SMTP Earnings And 2 Big Acquisitions

| About: SharpSpring, Inc. (SHSP)


On August 14th, SMTP simultaneously announced positive Q2 2014 results and 2 acquisitions which will have a big impact on the company in the coming year.

I predicted in my recent in-depth article on the company that they would make some big acquisitions in 2014, and these add-ons will double revenues almost overnight.

With an adjusted EV/Rev multiple now under 2.5x, SMTP is significantly undervalued and could easily double in the next 12 months.

At the end of last week, SMTP (SMTP) reported Q2 earnings ending June 30th, which came in at $0.03/share and revenues of $1.5m. Top line growth was 6% year over year, which is more or less inline with recent results. Bottom line earnings were significantly reduced from a year ago, but this was due mostly to heavy M&A activity in recent months. We can expect some of these costs to subside a bit in the near term after the company has announced two big acquisitions together with its quarterly report. For the second quarter in a row the company will pay out more cash in dividends than it has taken in from operations (annual yield is still 7.5% at current prices). Obviously, this isn't sustainable longer term, but it appears to be a positive sign that the company was very confident in the accretive power of its two pending acquisitions that it didn't see the need to cut the dividend.

Since early 2013, the company has seen growth slowed to a single digit pace, and this quarter was keeping with those recent trends. A few weeks ago, I published an in-depth analysis on the company, which you can view here, where I covered the reasons for this. Although the email marketing and delivery industry continues to grow at double digit rates, SMTP has been in the process of shifting its business model to ramp up sales & marketing and better capture opportunities in the face of slowing growth. This journey to re-ignite growth has just taken one big step forward, as the company also announced last week that they are acquiring SharpSpring and GraphicMail. Interestingly, the market reaction to this was quite muted on Friday, as the stock was only up a few percentage points. However, I think the market is so far way underestimating the positive impact of this. Just consider:

  • GraphicMail is an established company with many years of worldwide operations in email marketing. Not only does the company bring a complementary product to SMTP's strength in email delivery services, but the company has more than 50 salesmen with local expertise in many foreign markets. SMTP has a sales & marketing team of only 6 people, so this factor in itself is a big deal. Also, the company is similar to SMTP in that it has a wide variety of diverse customers (>30k), providing for a stable re-occurring base. Once training is ramped up, there will be an overnight plethora of cross-selling opportunities to accelerate growth for both companies.

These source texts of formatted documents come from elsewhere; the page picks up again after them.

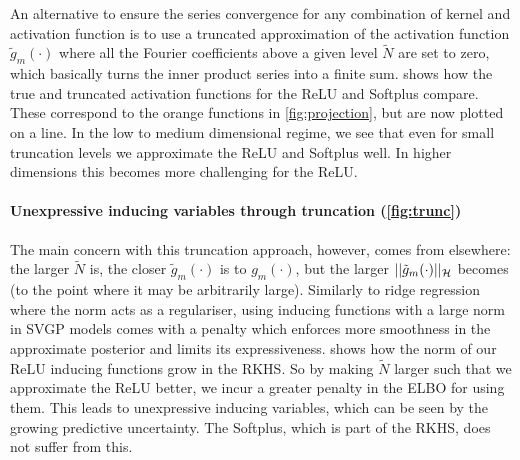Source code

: An alternative to ensure the series convergence for any combination of kernel and activation function is to use a truncated approximation of the activation function $\tilde{g}_m(\cdot)$ where all the Fourier coefficients above a given level $\tilde N$ are set to zero, which basically turns the inner product series into a finite sum. %
 shows how the true and truncated activation functions for the ReLU and Softplus compare. These correspond to the orange functions in \cref{fig:projection}, but are now plotted on a line. In the low to medium dimensional regime, we see that even for small truncation levels we approximate the ReLU and Softplus well. In higher dimensions this becomes more challenging for the ReLU. %

\paragraph{Unexpressive inducing variables through truncation (\cref{fig:trunc})} The main concern with this truncation approach, however, comes from elsewhere: the larger $\tilde N$ is, the closer $\tilde{g}_m(\cdot)$ is to $g_m(\cdot)$, but the larger $\lvert\lvert \tilde{g}_m(\cdot)\rvert\rvert_{{\mathcal{H}}}$ becomes (to the point where it may be arbitrarily large). Similarly to ridge regression where the norm acts as a regulariser, using inducing functions with a large norm in SVGP models comes with a penalty which enforces more smoothness in the approximate posterior and limits its expressiveness.
 shows how the norm of our ReLU inducing functions grow in the RKHS. So by making $\tilde{N}$ larger such that we approximate the ReLU better, we incur a greater penalty in the ELBO for using them. This leads to unexpressive inducing variables, which can be seen by the growing predictive uncertainty. The Softplus, which is part of the RKHS, does not suffer from this.

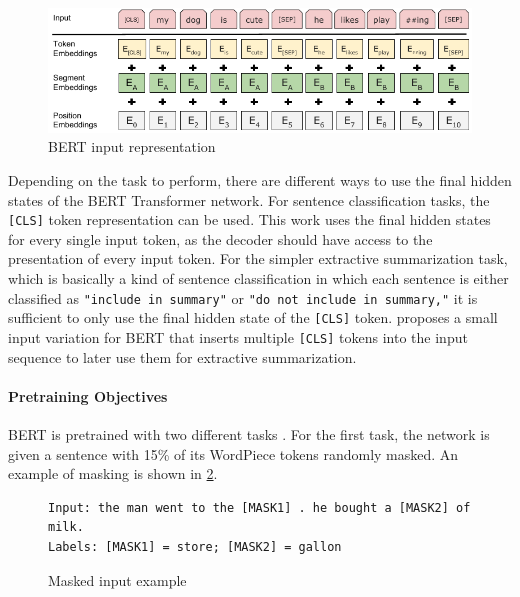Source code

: \begin{figure}[h]
\centering
\includegraphics{figures/bert-input-representation}
\caption[BERT input representation]{BERT input representation \cite[p.~5]{devlin2018bert}}
\label{fig:bert-input-representation}
\end{figure}

Depending on the task to perform, there are different ways to use the final hidden states of the BERT Transformer network.
For sentence classification tasks, the \texttt{[CLS]} token representation can be used.
This work uses the final hidden states for every single input token, as the decoder should have access to the presentation of every input token.
For the simpler extractive summarization task, which is basically a kind of sentence classification in which each sentence is either classified as \texttt{"include in summary"} or \texttt{"do not include in summary,"} it is sufficient to only use the final hidden state of the \texttt{[CLS]} token. 
\cite{1903.10318} proposes a small input variation for BERT that inserts multiple \texttt{[CLS]} tokens into the input sequence to later use them for extractive summarization.

\paragraph{Pretraining Objectives}

BERT is pretrained with two different tasks \cite[p.~4--5]{devlin2018bert}.
For the first task, the network is given a sentence with 15\% of its WordPiece tokens randomly masked.
An example of masking is shown in \cref{fig:bert_masking_example}.

\begin{figure}[h]
\begin{lstlisting}[numbers=none]
Input: the man went to the [MASK1] . he bought a [MASK2] of milk.
Labels: [MASK1] = store; [MASK2] = gallon
\end{lstlisting}
\caption[Masked input example]{Masked input example \cite{bertGithub}}
\label{fig:bert_masking_example}
\end{figure}


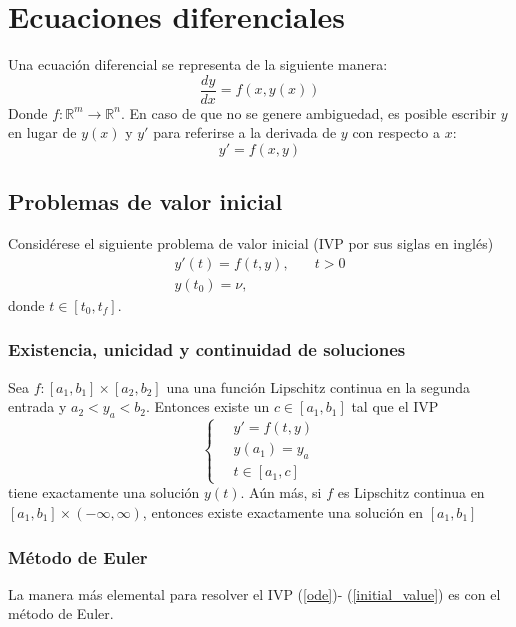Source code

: 

\chapter{Ecuaciones diferenciales}
Una ecuación diferencial se representa de la siguiente manera:
\begin{equation}
    \frac{dy}{dx} = f(x,y(x))
\end{equation}
Donde $f: \mathbb R^m \to \mathbb R^n$.
En caso de que no se genere ambiguedad, es posible escribir $y$ en lugar de $y(x)$ y $y'$ para referirse a la derivada de $y$ con respecto a $x$:
\begin{equation}
    y' = f(x,y)
\end{equation}

\section{Problemas de valor inicial}
Considérese el siguiente problema de valor inicial (IVP por sus siglas en inglés)
\begin{align}
    \label{ode} y'(t) = f(t,y),& \quad t>0\\
    \label{initial_value} y(t_0) = \nu,&
\end{align}
donde $t\in [t_0, t_f]$. 

\subsection{Existencia, unicidad y continuidad de soluciones}
\begin{theorem}
    Sea $f: [a_1,b_1] \times [a_2, b_2]$ una una función Lipschitz continua en la segunda entrada y $a_2 < y_a < b_2$. Entonces existe un $c\in [a_1, b_1]$ tal que el IVP
    \begin{equation}
        \left\{\quad \begin{matrix}
            y' = f(t,y) \\
            y(a_1) = y_a \\
            t \in [a_1,c]
        \end{matrix}\right.
    \end{equation} 
    tiene exactamente una solución $y(t)$. Aún más, si $f$ es Lipschitz continua en $[a_1, b_1]\times (-\infty, \infty)$, entonces existe exactamente una solución en $[a_1, b_1]$
\end{theorem}
\subsection{Método de Euler}
La manera más elemental para resolver el IVP (\ref{ode})- (\ref{initial_value}) es con el método de Euler. 

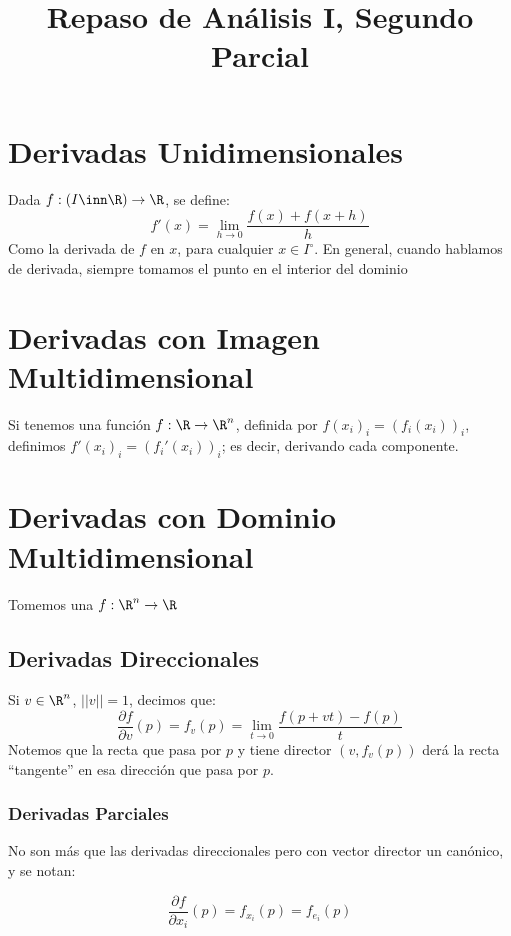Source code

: \documentclass{article}
\title{Repaso de Análisis I, Segundo Parcial}
\begin{document}
    \maketitle
    \section*{Derivadas Unidimensionales}
    \begin{defi}
    Dada $f : (I \inn \R) \to \R$, se define:
    \[
        f'(x) = \lim_{h \to 0} \frac{f(x) + f(x+h)}{h}
    \]
    Como la derivada de $f$ en $x$, para cualquier $x \in I^\circ$. En general, cuando hablamos de derivada, siempre tomamos el punto en el interior del dominio
    \end{defi}
    \section*{Derivadas con Imagen Multidimensional}
    Si tenemos una función $f : \R \to \R^n$, definida por $f(x_i)_i = (f_i(x_i))_i$, definimos $f'(x_i)_i = (f_i'(x_i))_i$; es decir, derivando cada componente.

    \section*{Derivadas con Dominio Multidimensional}
    Tomemos una $f : \R^n \to \R$
    \subsection*{Derivadas Direccionales}
    Si $v \in \R^n$, $||v|| = 1$, decimos que:
    \[
        \frac{\partial f}{\partial v}(p) = f_v(p) = \lim_{t \to 0} \frac{f(p + vt) - f(p)}{t}
    \]
    Notemos que la recta que pasa por $p$ y tiene director $(v, f_v(p))$ derá la recta ``tangente'' en esa dirección que pasa por $p$.
    \subsubsection*{Derivadas Parciales}
    No son más que las derivadas direccionales pero con vector director un canónico, y se notan:
    \begin{nota}
    \[
        \frac{\partial f}{\partial x_i}(p) = f_{x_i}(p) = f_{e_i}(p)
    \]
    \end{nota}
\end{document}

  • SharpSpring is a young company which focuses on marketing automation, which is another complementary service. The company has been rapidly growing revenue, much faster than SMTP, and will immediately set up the combined companies to double digit top line growth. Management will be incentivized to continue this as well, since two-thirds of the purchase price is based on earn-outs tied to continued revenue acceleration.

  • GraphicMail is profitable, and SharpSpring is cash flow breakeven as of the past few months. So neither company will be draining cash and the overall combined company should maintain a decent margin profile.

  • Backing out the approximately $7.6m upfront cash being spent on the acquisitions, SMTP's EV/Rev multiple will drop well below 2.5x. This is because revenues should double from the onset. Part of the purchase price of the two acquisitions is in SMTP stock, which will cause some near term dilution (about 8% for the GraphicMail purchase), and this could be another 10% or so for SharpSpring in early 2016, depending on how well they meet their earn-out targets. However, the combined forces of these three companies should far outweigh this drag from an investor perspective. With much higher revenues, a profitable business, accelerated growth rates, and a much larger sales force, the stock valuation is set to factor higher in the coming months, as investors start to better understand the potential.

Overall, I'm really excited about these acquisitions and will be adding to my position at these levels before the market really begins to catch on.

Disclosure: The author is long SMTP. The author wrote this article themselves, and it expresses their own opinions. The author is not receiving compensation for it (other than from Seeking Alpha). The author has no business relationship with any company whose stock is mentioned in this article.